§ YOUR OBJECTIVE
For the string "Gerenciador", work out how many lines of the data contain it and give that number with nothing added.

Start of DATA SUPPLIED

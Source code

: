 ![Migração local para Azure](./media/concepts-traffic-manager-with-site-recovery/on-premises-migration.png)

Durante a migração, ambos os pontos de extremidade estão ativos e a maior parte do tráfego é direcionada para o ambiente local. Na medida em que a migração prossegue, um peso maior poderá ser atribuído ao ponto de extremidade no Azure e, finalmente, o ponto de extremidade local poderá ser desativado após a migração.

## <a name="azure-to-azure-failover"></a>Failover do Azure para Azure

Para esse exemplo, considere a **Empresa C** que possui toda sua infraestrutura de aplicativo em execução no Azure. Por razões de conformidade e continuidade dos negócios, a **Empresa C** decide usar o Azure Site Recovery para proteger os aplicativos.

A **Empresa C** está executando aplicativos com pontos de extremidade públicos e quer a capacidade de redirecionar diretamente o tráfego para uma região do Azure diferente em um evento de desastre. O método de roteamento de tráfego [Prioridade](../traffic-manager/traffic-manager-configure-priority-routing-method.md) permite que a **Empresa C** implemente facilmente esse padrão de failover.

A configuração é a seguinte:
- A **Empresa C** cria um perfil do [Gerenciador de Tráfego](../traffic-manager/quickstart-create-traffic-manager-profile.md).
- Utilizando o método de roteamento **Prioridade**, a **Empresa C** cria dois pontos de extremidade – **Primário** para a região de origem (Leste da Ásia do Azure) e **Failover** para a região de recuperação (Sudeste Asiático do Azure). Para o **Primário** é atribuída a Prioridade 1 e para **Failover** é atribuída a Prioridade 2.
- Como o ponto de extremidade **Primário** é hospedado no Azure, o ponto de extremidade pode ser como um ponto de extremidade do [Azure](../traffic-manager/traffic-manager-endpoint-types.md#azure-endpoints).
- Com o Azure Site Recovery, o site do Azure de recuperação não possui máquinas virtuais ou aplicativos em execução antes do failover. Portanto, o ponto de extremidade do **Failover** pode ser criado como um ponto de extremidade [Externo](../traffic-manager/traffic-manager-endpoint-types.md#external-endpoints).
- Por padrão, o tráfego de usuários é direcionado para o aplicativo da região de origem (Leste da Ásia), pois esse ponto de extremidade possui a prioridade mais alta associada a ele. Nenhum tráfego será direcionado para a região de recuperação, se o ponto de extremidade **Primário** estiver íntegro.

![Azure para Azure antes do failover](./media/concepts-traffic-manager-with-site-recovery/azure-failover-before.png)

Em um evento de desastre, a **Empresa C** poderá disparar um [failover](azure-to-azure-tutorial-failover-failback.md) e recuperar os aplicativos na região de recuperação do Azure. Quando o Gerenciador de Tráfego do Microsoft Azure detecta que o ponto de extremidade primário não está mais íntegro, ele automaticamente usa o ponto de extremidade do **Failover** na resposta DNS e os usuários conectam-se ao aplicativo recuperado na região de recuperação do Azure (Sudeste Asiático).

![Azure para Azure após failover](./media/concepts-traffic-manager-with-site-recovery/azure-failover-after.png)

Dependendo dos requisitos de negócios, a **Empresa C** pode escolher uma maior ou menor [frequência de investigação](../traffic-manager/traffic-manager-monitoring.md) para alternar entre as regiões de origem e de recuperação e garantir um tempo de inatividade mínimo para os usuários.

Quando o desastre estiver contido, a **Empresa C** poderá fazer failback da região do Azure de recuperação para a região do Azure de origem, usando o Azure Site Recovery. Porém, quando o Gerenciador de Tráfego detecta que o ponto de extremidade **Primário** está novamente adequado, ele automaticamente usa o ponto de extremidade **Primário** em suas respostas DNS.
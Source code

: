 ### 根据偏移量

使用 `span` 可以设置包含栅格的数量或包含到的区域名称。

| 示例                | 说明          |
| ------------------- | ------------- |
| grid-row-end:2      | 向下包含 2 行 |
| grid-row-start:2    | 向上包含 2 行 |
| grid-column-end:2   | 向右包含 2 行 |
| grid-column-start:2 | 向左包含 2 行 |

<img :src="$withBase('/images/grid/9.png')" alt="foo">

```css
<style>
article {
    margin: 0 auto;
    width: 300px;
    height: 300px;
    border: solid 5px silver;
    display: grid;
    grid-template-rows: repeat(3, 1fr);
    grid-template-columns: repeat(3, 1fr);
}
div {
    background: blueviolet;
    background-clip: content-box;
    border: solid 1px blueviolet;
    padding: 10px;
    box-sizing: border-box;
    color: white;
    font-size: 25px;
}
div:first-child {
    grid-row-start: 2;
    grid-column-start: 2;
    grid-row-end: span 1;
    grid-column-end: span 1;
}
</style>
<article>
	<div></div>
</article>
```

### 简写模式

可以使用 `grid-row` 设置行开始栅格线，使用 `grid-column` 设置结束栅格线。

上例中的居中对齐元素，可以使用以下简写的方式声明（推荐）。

End of DATA SUPPLIED

§ EXPECTED ANSWER
3